What the task requires →
Look over the entries and say how many lines include the word "forever". Only the number, please.

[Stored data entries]
━━━━━━━━━━━━━━━━━━━━━━━━━━━━━━

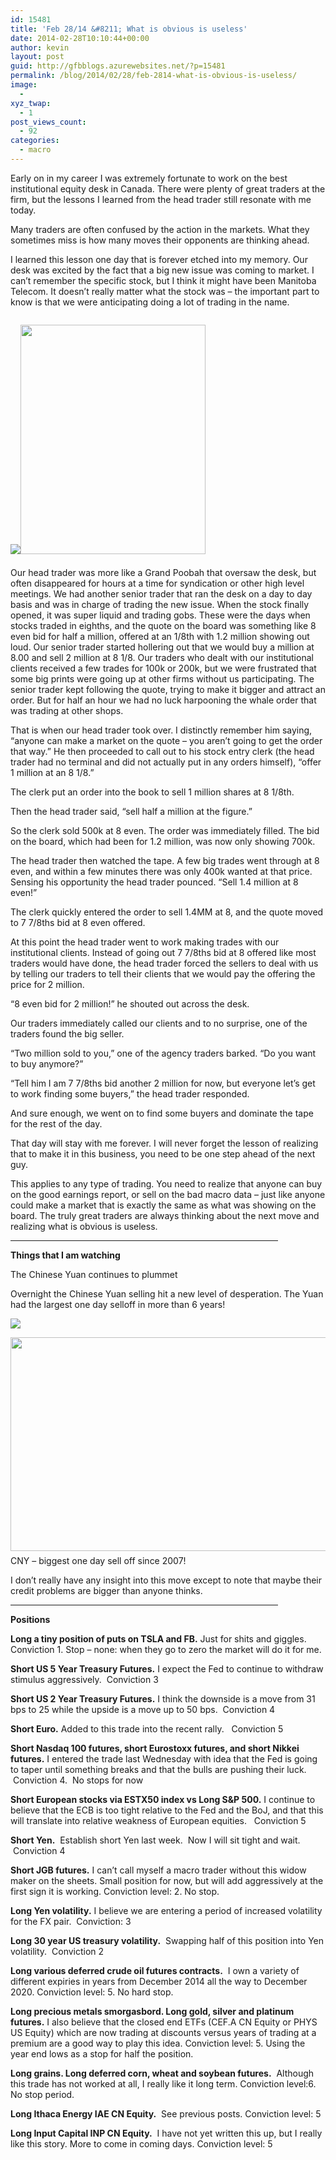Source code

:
 ```yaml
---
id: 15481
title: 'Feb 28/14 &#8211; What is obvious is useless'
date: 2014-02-28T10:10:44+00:00
author: kevin
layout: post
guid: http://gfbblogs.azurewebsites.net/?p=15481
permalink: /blog/2014/02/28/feb-2814-what-is-obvious-is-useless/
image:
  - 
xyz_twap:
  - 1
post_views_count:
  - 92
categories:
  - macro
---
```

Early on in my career I was extremely fortunate to work on the best institutional equity desk in Canada. There were plenty of great traders at the firm, but the lessons I learned from the head trader still resonate with me today.

Many traders are often confused by the action in the markets. What they sometimes miss is how many moves their opponents are thinking ahead. 

I learned this lesson one day that is forever etched into my memory. Our desk was excited by the fact that a big new issue was coming to market. I can&#8217;t remember the specific stock, but I think it might have been Manitoba Telecom. It doesn&#8217;t really matter what the stock was &#8211; the important part to know is that we were anticipating doing a lot of trading in the name. 


  <img src="http://themacrotourist.com/pictures/Azure/PoobahFeb2814.jpg"><img class="size-full wp-image-14271" style="padding-top: 1.0em;padding-bottom: 0.5em;" style="margin:30px auto;display:block;" src="http://themacrotourist.com/pictures/Azure/PoobahFeb2814.jpg" width="296" height="367">

Our head trader was more like a Grand Poobah that oversaw the desk, but often disappeared for hours at a time for syndication or other high level meetings. We had another senior trader that ran the desk on a day to day basis and was in charge of trading the new issue. When the stock finally opened, it was super liquid and trading gobs. These were the days when stocks traded in eighths, and the quote on the board was something like 8 even bid for half a million, offered at an 1/8th with 1.2 million showing out loud. Our senior trader started hollering out that we would buy a million at 8.00 and sell 2 million at 8 1/8. Our traders who dealt with our institutional clients received a few trades for 100k or 200k, but we were frustrated that some big prints were going up at other firms without us participating. The senior trader kept following the quote, trying to make it bigger and attract an order. But for half an hour we had no luck harpooning the whale order that was trading at other shops.

That is when our head trader took over. I distinctly remember him saying, &#8220;anyone can make a market on the quote &#8211; you aren&#8217;t going to get the order that way.&#8221; He then proceeded to call out to his stock entry clerk (the head trader had no terminal and did not actually put in any orders himself), &#8220;offer 1 million at an 8 1/8.&#8221; 

The clerk put an order into the book to sell 1 million shares at 8 1/8th. 

Then the head trader said, &#8220;sell half a million at the figure.&#8221;

So the clerk sold 500k at 8 even. The order was immediately filled. The bid on the board, which had been for 1.2 million, was now only showing 700k.

The head trader then watched the tape. A few big trades went through at 8 even, and within a few minutes there was only 400k wanted at that price. Sensing his opportunity the head trader pounced. &#8220;Sell 1.4 million at 8 even!&#8221;

The clerk quickly entered the order to sell 1.4MM at 8, and the quote moved to 7 7/8ths bid at 8 even offered.

At this point the head trader went to work making trades with our institutional clients. Instead of going out 7 7/8ths bid at 8 offered like most traders would have done, the head trader forced the sellers to deal with us by telling our traders to tell their clients that we would pay the offering the price for 2 million. 

&#8220;8 even bid for 2 million!&#8221; he shouted out across the desk.

Our traders immediately called our clients and to no surprise, one of the traders found the big seller.

&#8220;Two million sold to you,&#8221; one of the agency traders barked. &#8220;Do you want to buy anymore?&#8221;

&#8220;Tell him I am 7 7/8ths bid another 2 million for now, but everyone let&#8217;s get to work finding some buyers,&#8221; the head trader responded.

And sure enough, we went on to find some buyers and dominate the tape for the rest of the day.

That day will stay with me forever. I will never forget the lesson of realizing that to make it in this business, you need to be one step ahead of the next guy. 

This applies to any type of trading. You need to realize that anyone can buy on the good earnings report, or sell on the bad macro data &#8211; just like anyone could make a market that is exactly the same as what was showing on the board. The truly great traders are always thinking about the next move and realizing what is obvious is useless.

<hr size="2" width="85%" />

**Things that I am watching**
  
The Chinese Yuan continues to plummet

Overnight the Chinese Yuan selling hit a new level of desperation. The Yuan had the largest one day selloff in more than 6 years!


  <img src="http://themacrotourist.com/pictures/Azure/CNYFeb2814.PNG"><img class="size-full wp-image-14271" style="padding-top: 1.0em;padding-bottom: 0.5em;" style="margin:30px auto;display:block;" src="http://themacrotourist.com/pictures/Azure/CNYFeb2814.PNG" width="600" height="342" />CNY &#8211; biggest one day sell off since 2007!</a>
</div>

I don&#8217;t really have any insight into this move except to note that maybe their credit problems are bigger than anyone thinks. 

<hr size="2" width="85%" />

**Positions**

**Long a tiny position of puts on TSLA and FB.** Just for shits and giggles. Conviction 1. Stop &#8211; none: when they go to zero the market will do it for me.

**Short US 5 Year Treasury Futures.** I expect the Fed to continue to withdraw stimulus aggressively.  Conviction 3

**Short US 2 Year Treasury Futures.** I think the downside is a move from 31 bps to 25 while the upside is a move up to 50 bps.  Conviction 4

**Short Euro.** Added to this trade into the recent rally.   Conviction 5

**Short Nasdaq 100 futures, short Eurostoxx futures, and short Nikkei futures.** I entered the trade last Wednesday with idea that the Fed is going to taper until something breaks and that the bulls are pushing their luck.  Conviction 4.  No stops for now

**Short European stocks via ESTX50 index vs Long S&P 500.** I continue to believe that the ECB is too tight relative to the Fed and the BoJ, and that this will translate into relative weakness of European equities.   Conviction 5

**Short Yen.**  Establish short Yen last week.  Now I will sit tight and wait.  Conviction 4

**Short JGB futures.** I can&#8217;t call myself a macro trader without this widow maker on the sheets. Small position for now, but will add aggressively at the first sign it is working. Conviction level: 2. No stop.

**Long Yen volatility.** I believe we are entering a period of increased volatility for the FX pair.  Conviction: 3

**Long 30 year US treasury volatility.**  Swapping half of this position into Yen volatility.  Conviction 2

**Long various deferred crude oil futures contracts.**  I own a variety of different expiries in years from December 2014 all the way to December 2020. Conviction level: 5. No hard stop.

**Long precious metals smorgasbord. Long gold, silver and platinum futures.** I also believe that the closed end ETFs (CEF.A CN Equity or PHYS US Equity) which are now trading at discounts versus years of trading at a premium are a good way to play this idea. Conviction level: 5. Using the year end lows as a stop for half the position.

**Long grains. Long deferred corn, wheat and soybean futures.**  Although this trade has not worked at all, I really like it long term. Conviction level:6. No stop period.

**Long Ithaca Energy IAE CN Equity.**  See previous posts. Conviction level: 5

**Long Input Capital INP CN Equity.**  I have not yet written this up, but I really like this story. More to come in coming days. Conviction level: 5

&nbsp;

━━━━━━━━━━━━━━━━━━━━━━━━━━━━━━

Worked solution →
2